Monday, December 19, 2005

Gotcha gotcha

In "a huge gotcha with Javascript closures," Keith Lea describes an example function written in JavaScript with surprising behavior. But he misattributes the unexpected results to the language spec's discussion of "joining closures." The real culprit, rather, is JavaScript's rules for variable scope. Let me explain.

Here's Keith's example:
function loadme() {
var arr = ["a", "b", "c"];
var fs = [];
for (var i in arr) {
var x = arr[i];
var f = function() { alert(x) };
f();
fs.push(f);
}
for (var j in fs) {
fs[j]();
}
}
We might expect the function to produce "a", "b", "c", "a", "b", "c", but surprisingly, it displays "a", "b", "c", "c", "c", "c"! Wha' happened?

The answer is that, in JavaScript, all var declarations are hoisted to the top of the nearest enclosing function definition. So while x appears to be local to the for-loop, it is in fact allocated once at the top of the loadme function and in scope throughout the function body. In other words, the above function is equivalent to:
function loadme() {
var x;
var arr = ["a", "b", "c"];
var fs = [];
for (var i in arr) {
x = arr[i];
var f = function() { alert(x) };
f();
fs.push(f);
}
for (var j in fs) {
fs[j]();
}
}
In this version, it's clear why the function behaves as it does: the closure is mutating a global variable every time it's called!

To get the desired behavior, you need to use nested functions instead of loops, e.g.:
function loadme() {
var arr = ["a", "b", "c"]
var fs = [];
(function loop(i) {
if (i < arr.length) {
var x = arr[i];
var f = function() { alert(x) };
f();
fs.push(f);
loop(i + 1);
}
})(0);
for (var j in fs) {
fs[j]();
}
}
Now x is truly local to the loop body, and the function produces "a", "b", "c", "a", "b", "c" as expected.

Update: My suggested fix is really bad advice for ECMAScript Edition 3! I should never recommend using tail recursion in a language that is not properly tail recursive. If all goes according to plan for proper tail calls in Edition 4, my suggestion would be fine for that language. But today, you can't use tail recursion. Instead, you should use any of the existing lexical scope mechanisms in ECMAScript for binding another variable to the loop variable i.

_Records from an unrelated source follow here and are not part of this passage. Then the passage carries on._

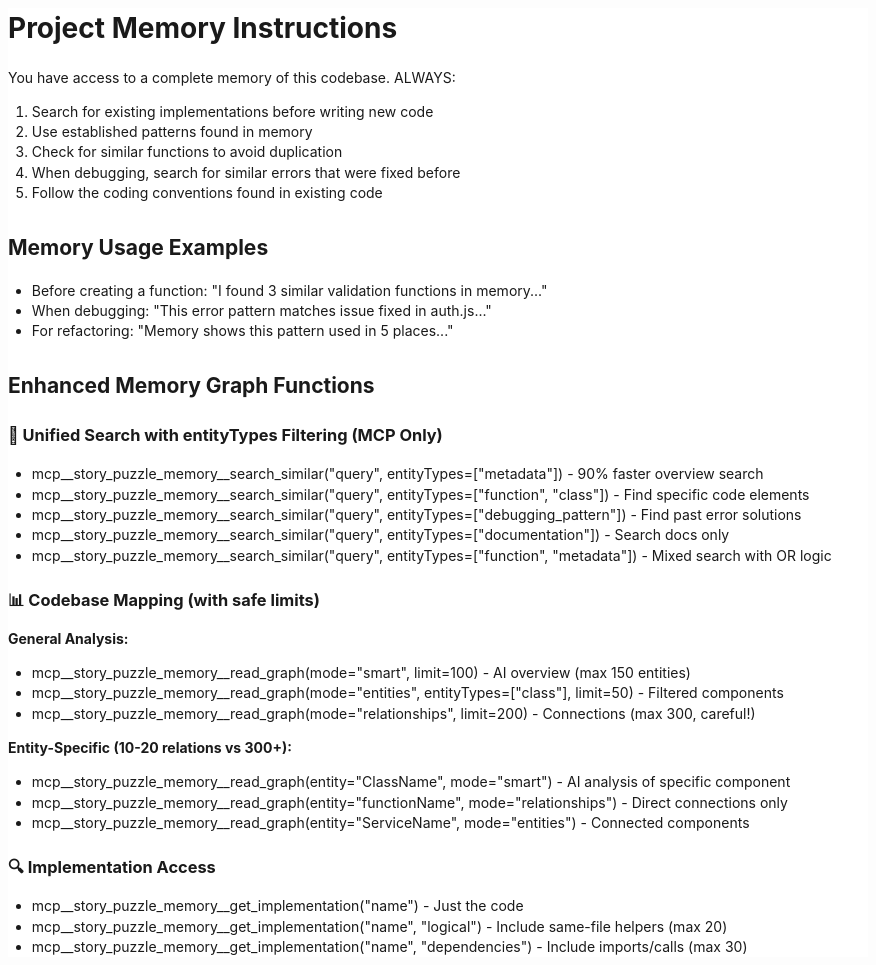 
# Project Memory Instructions

You have access to a complete memory of this codebase. ALWAYS:
1. Search for existing implementations before writing new code
2. Use established patterns found in memory
3. Check for similar functions to avoid duplication
4. When debugging, search for similar errors that were fixed before
5. Follow the coding conventions found in existing code

## Memory Usage Examples
- Before creating a function: "I found 3 similar validation functions in memory..."
- When debugging: "This error pattern matches issue fixed in auth.js..."
- For refactoring: "Memory shows this pattern used in 5 places..."

## Enhanced Memory Graph Functions

### 🎯 Unified Search with entityTypes Filtering (MCP Only)
- mcp__story_puzzle_memory__search_similar("query", entityTypes=["metadata"]) - 90% faster overview search
- mcp__story_puzzle_memory__search_similar("query", entityTypes=["function", "class"]) - Find specific code elements
- mcp__story_puzzle_memory__search_similar("query", entityTypes=["debugging_pattern"]) - Find past error solutions
- mcp__story_puzzle_memory__search_similar("query", entityTypes=["documentation"]) - Search docs only
- mcp__story_puzzle_memory__search_similar("query", entityTypes=["function", "metadata"]) - Mixed search with OR logic

### 📊 Codebase Mapping (with safe limits)
**General Analysis:**
- mcp__story_puzzle_memory__read_graph(mode="smart", limit=100) - AI overview (max 150 entities)
- mcp__story_puzzle_memory__read_graph(mode="entities", entityTypes=["class"], limit=50) - Filtered components  
- mcp__story_puzzle_memory__read_graph(mode="relationships", limit=200) - Connections (max 300, careful!)

**Entity-Specific (10-20 relations vs 300+):**
- mcp__story_puzzle_memory__read_graph(entity="ClassName", mode="smart") - AI analysis of specific component
- mcp__story_puzzle_memory__read_graph(entity="functionName", mode="relationships") - Direct connections only
- mcp__story_puzzle_memory__read_graph(entity="ServiceName", mode="entities") - Connected components

### 🔍 Implementation Access
- mcp__story_puzzle_memory__get_implementation("name") - Just the code
- mcp__story_puzzle_memory__get_implementation("name", "logical") - Include same-file helpers (max 20)
- mcp__story_puzzle_memory__get_implementation("name", "dependencies") - Include imports/calls (max 30)
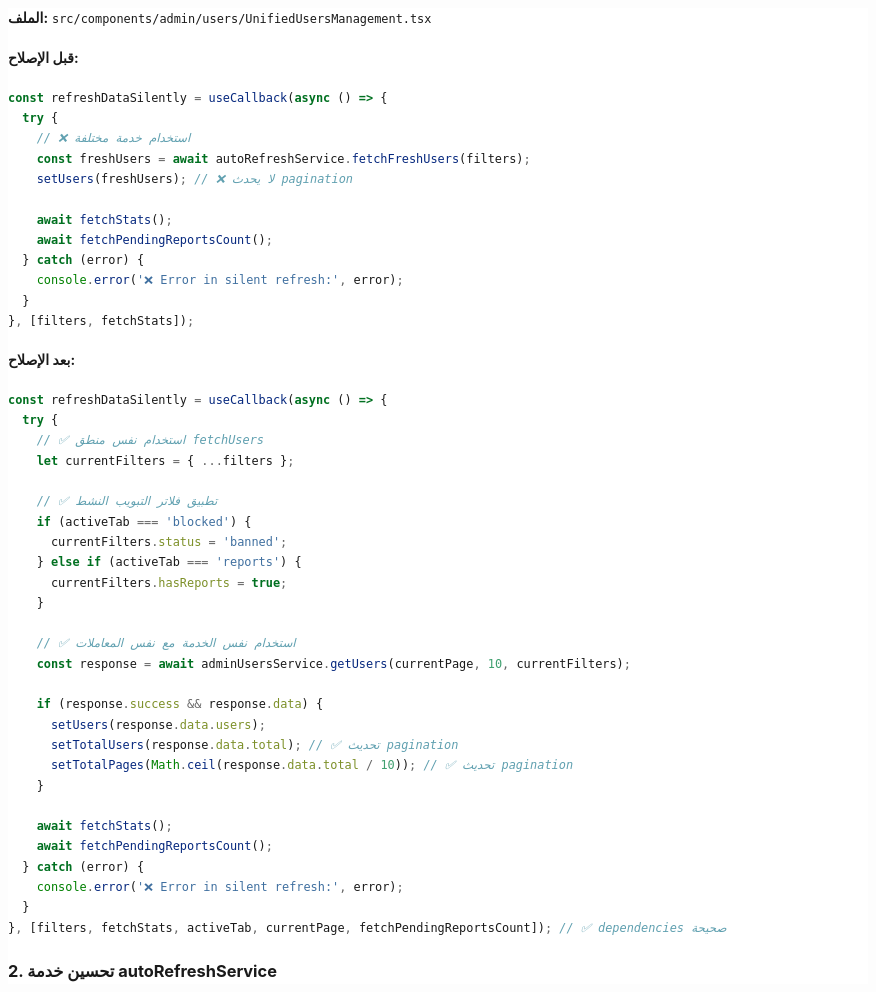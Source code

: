 **الملف:** `src/components/admin/users/UnifiedUsersManagement.tsx`

#### قبل الإصلاح:
```typescript
const refreshDataSilently = useCallback(async () => {
  try {
    // ❌ استخدام خدمة مختلفة
    const freshUsers = await autoRefreshService.fetchFreshUsers(filters);
    setUsers(freshUsers); // ❌ لا يحدث pagination
    
    await fetchStats();
    await fetchPendingReportsCount();
  } catch (error) {
    console.error('❌ Error in silent refresh:', error);
  }
}, [filters, fetchStats]);
```

#### بعد الإصلاح:
```typescript
const refreshDataSilently = useCallback(async () => {
  try {
    // ✅ استخدام نفس منطق fetchUsers
    let currentFilters = { ...filters };

    // ✅ تطبيق فلاتر التبويب النشط
    if (activeTab === 'blocked') {
      currentFilters.status = 'banned';
    } else if (activeTab === 'reports') {
      currentFilters.hasReports = true;
    }

    // ✅ استخدام نفس الخدمة مع نفس المعاملات
    const response = await adminUsersService.getUsers(currentPage, 10, currentFilters);

    if (response.success && response.data) {
      setUsers(response.data.users);
      setTotalUsers(response.data.total); // ✅ تحديث pagination
      setTotalPages(Math.ceil(response.data.total / 10)); // ✅ تحديث pagination
    }

    await fetchStats();
    await fetchPendingReportsCount();
  } catch (error) {
    console.error('❌ Error in silent refresh:', error);
  }
}, [filters, fetchStats, activeTab, currentPage, fetchPendingReportsCount]); // ✅ dependencies صحيحة
```

### 2. **تحسين خدمة autoRefreshService**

Solution 1 - wrap the closure in another closure that gets immediately applied:
function loadme() {
var arr = ["a", "b", "c"];
var fs = [];
for (var i in arr) {
var x = arr[i];
var f = (function() {
var y = x;
return function() { alert(y) }
})();
f();
fs.push(f);
}
for (var j in fs) {
fs[j]();
}
}
Solution 2 - wrap the loop body in a closure that gets immediately applied (suggested in the comments by Lars):
function loadme() {
var arr = ["a", "b", "c"];
var fs = [];
for (var i in arr) {
(function(i) {
var x = arr[i];
var f = function() { alert(x) };
f();
fs.push(f);
})(i);
}
for (var j in fs) {
fs[j]();
}
}
Solution 3 - wrap the closure in a let-binding (in JavaScript 1.7, currently implemented only in Firefox 2):
function loadme() {
var arr = ["a", "b", "c"];
var fs = [];
for (var i in arr) {
var x = arr[i];
var f = let (y = x) function() { alert(y) };
f();
fs.push(f);
}
for (var j in fs) {
fs[j]();
}
}
Solution 4 - ditch var entirely and only use let (again, currently specific to Firefox 2):
function loadme() {
let arr = ["a", "b", "c"];
let fs = [];
for (let i in arr) {
let x = arr[i];
let f = function() { alert(x) };
f();
fs.push(f);
}
for (let j in fs) {
fs[j]();
}
}
The moral of the story is that in ECMAScript Edition 4, let is a "better var", behaving more like you'd expect. But until you can rely on let as a cross-browser feature, you'll have to use solutions like 1 and 2.

3 comments:

Lars said...

Dave, I appreciate your post on this. The issue of what exactly is captured by a javascript closure has been confusing me. I used to be a student of Scheme but it's been 15 years! So thanks to you and others who are explaining the nuances.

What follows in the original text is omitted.